* **DATA PROVIDED**:
§ §
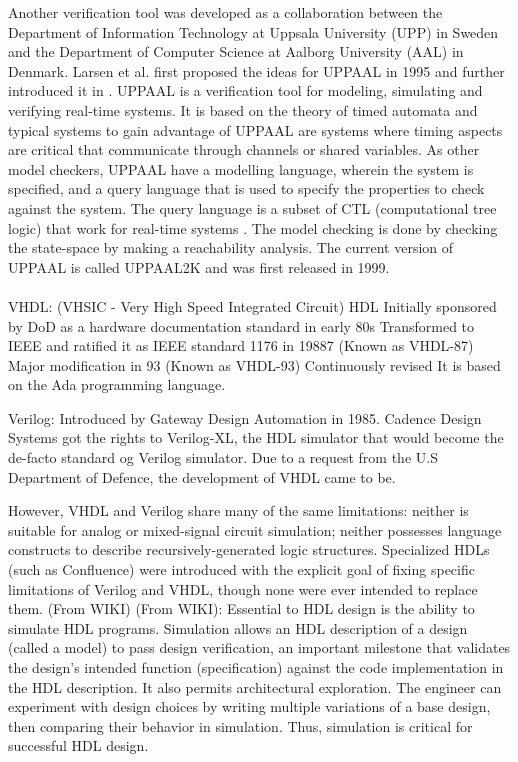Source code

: \documentclass[a4paper]{report}
\begin{document}
Another verification tool was developed as a collaboration between the Department of Information Technology at Uppsala University (UPP) in Sweden and the Department of Computer Science at Aalborg University (AAL) in Denmark. Larsen et al. first proposed the ideas for UPPAAL\cite{Larsen1995} in 1995 and further introduced it in \cite{Bengtsson1995}. 
UPPAAL\cite{uppaal} is a verification tool for modeling, simulating and verifying real-time systems.
It is based on the theory of timed automata\cite{Hopcroft2001}\cite{Alur1990} and typical systems to gain advantage of UPPAAL are systems where timing aspects are critical that communicate through channels or shared variables.
As other model checkers, UPPAAL have a modelling language, wherein the system is specified, and a query language that is used to specify the properties to check against the system. The query language is a subset of CTL (computational tree logic) that work for real-time systems\cite{Henzinger1994} \cite{Larsen1995}. The model checking is done by checking the state-space by making a reachability analysis. The current version of UPPAAL is called UPPAAL2K and was first released in 1999\cite{Amnell2001}. \\\\


VHDL: (VHSIC - Very High Speed Integrated Circuit) HDL
Initially sponsored by DoD as a hardware documentation standard in early 80s
Transformed to IEEE and ratified it as IEEE standard 1176 in 19887 (Known as VHDL-87)
Major modification in 93 (Known as VHDL-93)
Continuously revised
It is based on the Ada programming language. 

Verilog: Introduced by Gateway Design Automation in 1985. Cadence Design Systems got the rights to Verilog-XL, the HDL simulator that would become the de-facto standard og Verilog simulator. Due to a request from the U.S Department of Defence, the development of VHDL came to be. 

However, VHDL and Verilog share many of the same limitations: neither is suitable for analog or mixed-signal circuit simulation; neither possesses language constructs to describe recursively-generated logic structures. Specialized HDLs (such as Confluence) were introduced with the explicit goal of fixing specific limitations of Verilog and VHDL, though none were ever intended to replace them. (From WIKI)
(From WIKI): Essential to HDL design is the ability to simulate HDL programs. Simulation allows an HDL description of a design (called a model) to pass design verification, an important milestone that validates the design's intended function (specification) against the code implementation in the HDL description. It also permits architectural exploration. The engineer can experiment with design choices by writing multiple variations of a base design, then comparing their behavior in simulation. Thus, simulation is critical for successful HDL design.
\end{document}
§ §
* **THE TASK**: Set out every record exactly, images excluded.

* **ANSWER TO THIS PROBLEM**:
Source code

: \documentclass[a4paper]{report}
\begin{document}
Another verification tool was developed as a collaboration between the Department of Information Technology at Uppsala University (UPP) in Sweden and the Department of Computer Science at Aalborg University (AAL) in Denmark. Larsen et al. first proposed the ideas for UPPAAL\cite{Larsen1995} in 1995 and further introduced it in \cite{Bengtsson1995}. 
UPPAAL\cite{uppaal} is a verification tool for modeling, simulating and verifying real-time systems.
It is based on the theory of timed automata\cite{Hopcroft2001}\cite{Alur1990} and typical systems to gain advantage of UPPAAL are systems where timing aspects are critical that communicate through channels or shared variables.
As other model checkers, UPPAAL have a modelling language, wherein the system is specified, and a query language that is used to specify the properties to check against the system. The query language is a subset of CTL (computational tree logic) that work for real-time systems\cite{Henzinger1994} \cite{Larsen1995}. The model checking is done by checking the state-space by making a reachability analysis. The current version of UPPAAL is called UPPAAL2K and was first released in 1999\cite{Amnell2001}. \\\\


VHDL: (VHSIC - Very High Speed Integrated Circuit) HDL
Initially sponsored by DoD as a hardware documentation standard in early 80s
Transformed to IEEE and ratified it as IEEE standard 1176 in 19887 (Known as VHDL-87)
Major modification in 93 (Known as VHDL-93)
Continuously revised
It is based on the Ada programming language. 

Verilog: Introduced by Gateway Design Automation in 1985. Cadence Design Systems got the rights to Verilog-XL, the HDL simulator that would become the de-facto standard og Verilog simulator. Due to a request from the U.S Department of Defence, the development of VHDL came to be. 

However, VHDL and Verilog share many of the same limitations: neither is suitable for analog or mixed-signal circuit simulation; neither possesses language constructs to describe recursively-generated logic structures. Specialized HDLs (such as Confluence) were introduced with the explicit goal of fixing specific limitations of Verilog and VHDL, though none were ever intended to replace them. (From WIKI)
(From WIKI): Essential to HDL design is the ability to simulate HDL programs. Simulation allows an HDL description of a design (called a model) to pass design verification, an important milestone that validates the design's intended function (specification) against the code implementation in the HDL description. It also permits architectural exploration. The engineer can experiment with design choices by writing multiple variations of a base design, then comparing their behavior in simulation. Thus, simulation is critical for successful HDL design.
\end{document}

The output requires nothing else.